Dichelostemma capitatum in my garden several years ago
They did really well in my garden right from the start, with lots of flowering. My guess is that they responded as they would have after a fire. After that, their flower production seemed to decline and at that time I didn't know why. Now, after reading this article I understand that they needed to rebuild their energy reserves. Their relative lack of flowering was counterbalanced by their reproduction. Lots of seedlings came up and many survived. Later, I observed that the larger bulbs were producing bulblets, little baby bulbs. My original 100 has expanded to 200 or more. I dug out some bulbs to get them going in other areas. 

Bulb of Dichelostemma with bulblets
Many years later, an oak tree that I planted nearby got much bigger and now shades the Dichelostemma area all afternoon. They still get some sun, just not all day. I noticed that flower production went down further, but leaf growth ramped way up. The bulbs are now putting out huge, lush, floppy leaves that don't even look like Dichelostemma leaves. When this first started happening I thought the leaf growth was excessive and might be interfering with flowering, so I trimmed off some of the leaf growth. It was like mowing a lush lawn; the leaves grew right back in a couple of weeks. Now I understand (I think) what is going on. As the article suggested, when geophytes are shaded by chaparral shrubs they go into the mode of energy production and storage. In the first couple of years after I planted them in my yard they were experiencing something like the first couple of years after a fire, with abundant sunshine and no competition. Now they are hunkering down, photosynthesizing as much as they can, and storing up food for the day when a fire will trigger them to flower profusely once more.

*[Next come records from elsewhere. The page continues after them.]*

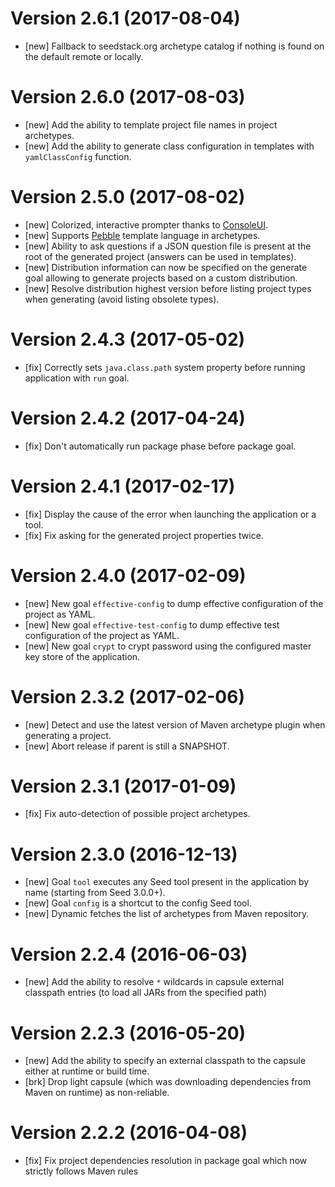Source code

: # Version 2.6.1 (2017-08-04)

* [new] Fallback to seedstack.org archetype catalog if nothing is found on the default remote or locally.

# Version 2.6.0 (2017-08-03)

* [new] Add the ability to template project file names in project archetypes.
* [new] Add the ability to generate class configuration in templates with `yamlClassConfig` function. 

# Version 2.5.0 (2017-08-02)

* [new] Colorized, interactive prompter thanks to [ConsoleUI](https://github.com/awegmann/consoleui).
* [new] Supports [Pebble](http://www.mitchellbosecke.com/pebble/home) template language in archetypes.
* [new] Ability to ask questions if a JSON question file is present at the root of the generated project (answers can be used in templates). 
* [new] Distribution information can now be specified on the generate goal allowing to generate projects based on a custom distribution.
* [new] Resolve distribution highest version before listing project types when generating (avoid listing obsolete types).

# Version 2.4.3 (2017-05-02)

* [fix] Correctly sets `java.class.path` system property before running application with `run` goal.

# Version 2.4.2 (2017-04-24)

* [fix] Don't automatically run package phase before package goal.

# Version 2.4.1 (2017-02-17)

* [fix] Display the cause of the error when launching the application or a tool.
* [fix] Fix asking for the generated project properties twice.

# Version 2.4.0 (2017-02-09)

* [new] New goal `effective-config` to dump effective configuration of the project as YAML.
* [new] New goal `effective-test-config` to dump effective test configuration of the project as YAML.
* [new] New goal `crypt` to crypt password using the configured master key store of the application.

# Version 2.3.2 (2017-02-06)

* [new] Detect and use the latest version of Maven archetype plugin when generating a project.
* [new] Abort release if parent is still a SNAPSHOT.

# Version 2.3.1 (2017-01-09)

* [fix] Fix auto-detection of possible project archetypes.

# Version 2.3.0 (2016-12-13)

* [new] Goal `tool` executes any Seed tool present in the application by name (starting from Seed 3.0.0+).
* [new] Goal `config` is a shortcut to the config Seed tool.
* [new] Dynamic fetches the list of archetypes from Maven repository.

# Version 2.2.4 (2016-06-03)

* [new] Add the ability to resolve `*` wildcards in capsule external classpath entries (to load all JARs from the specified path)

# Version 2.2.3 (2016-05-20)

* [new] Add the ability to specify an external classpath to the capsule either at runtime or build time.
* [brk] Drop light capsule (which was downloading dependencies from Maven on runtime) as non-reliable.

# Version 2.2.2 (2016-04-08)

* [fix] Fix project dependencies resolution in package goal which now strictly follows Maven rules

I have seen a similar dynamic with Brodiaea filifolia. It is not a chaparral species, occurring in either vernal pools or grasslands. But I think it is similar to the other geophytes in that it needs a recovery period after flowering. The production of flowers and seeds takes a lot out of a plant. It needs a few years to get back to where it was before it flowered. So you don't see all the Brodiaea bulbs in a population flowering at the same time. In a given year, a few are flowering while most are in some stage of recovery.

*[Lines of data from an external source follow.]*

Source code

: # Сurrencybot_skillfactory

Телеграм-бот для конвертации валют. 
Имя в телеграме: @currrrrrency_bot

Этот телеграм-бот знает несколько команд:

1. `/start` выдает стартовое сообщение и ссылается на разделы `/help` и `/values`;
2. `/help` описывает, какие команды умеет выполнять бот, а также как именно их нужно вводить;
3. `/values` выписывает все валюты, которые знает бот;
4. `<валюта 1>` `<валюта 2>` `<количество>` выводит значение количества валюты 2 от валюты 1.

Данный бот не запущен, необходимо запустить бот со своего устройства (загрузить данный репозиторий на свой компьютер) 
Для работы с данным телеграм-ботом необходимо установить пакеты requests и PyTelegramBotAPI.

Calochortus species occur in a lot of different habitats including chaparral, and I think the foregoing applies to them as well. I had to buy Calochortus bulbs and they are a bit pricey so I have tended to plant just one or two at a time. This also matches the way I have seen them growing in the wild, not in dense patches but singly mixed with other plants. I have planted Calochortus bulbs that flowered extravagantly the first year. Then I never saw them again for years. I now believe they are still there in the soil, slowly growing, gradually recovering from the toll of their last flowering episode.

Calochortus venustus in flower, Spring 2010. Bloomed again in 2014.
 In an earlier post I described buying some Bloomeria crocea bulbs and planting them in the garden. I bought ten bulbs and planted them in an area where I already had three. They didn't all bloom last year, but several did. I planted a Salvia brandegeei nearby and it is now covering the Bloomeria space. It will be interesting to see if any bloom this coming spring.


 My new approach to geophytes in the garden is to alter my expectations about flowering. I will probably get abundant flowering the first year. After that I should expect several years of few or no flowers while the bulbs recover. If some of my other plants shade out the bulbs, that's not necessarily a problem as it mimics the natural dynamic in chaparral. Eventually, though, the bulbs would like to get full sun exposure again. I can either wait for natural changes in the garden to provide this or I can make it happen by strategic pruning. But I don't need to be in any hurry about this. The longer the interval between flowering episodes, the bigger the bulbs will get so that the next bloom will be even more dramatic.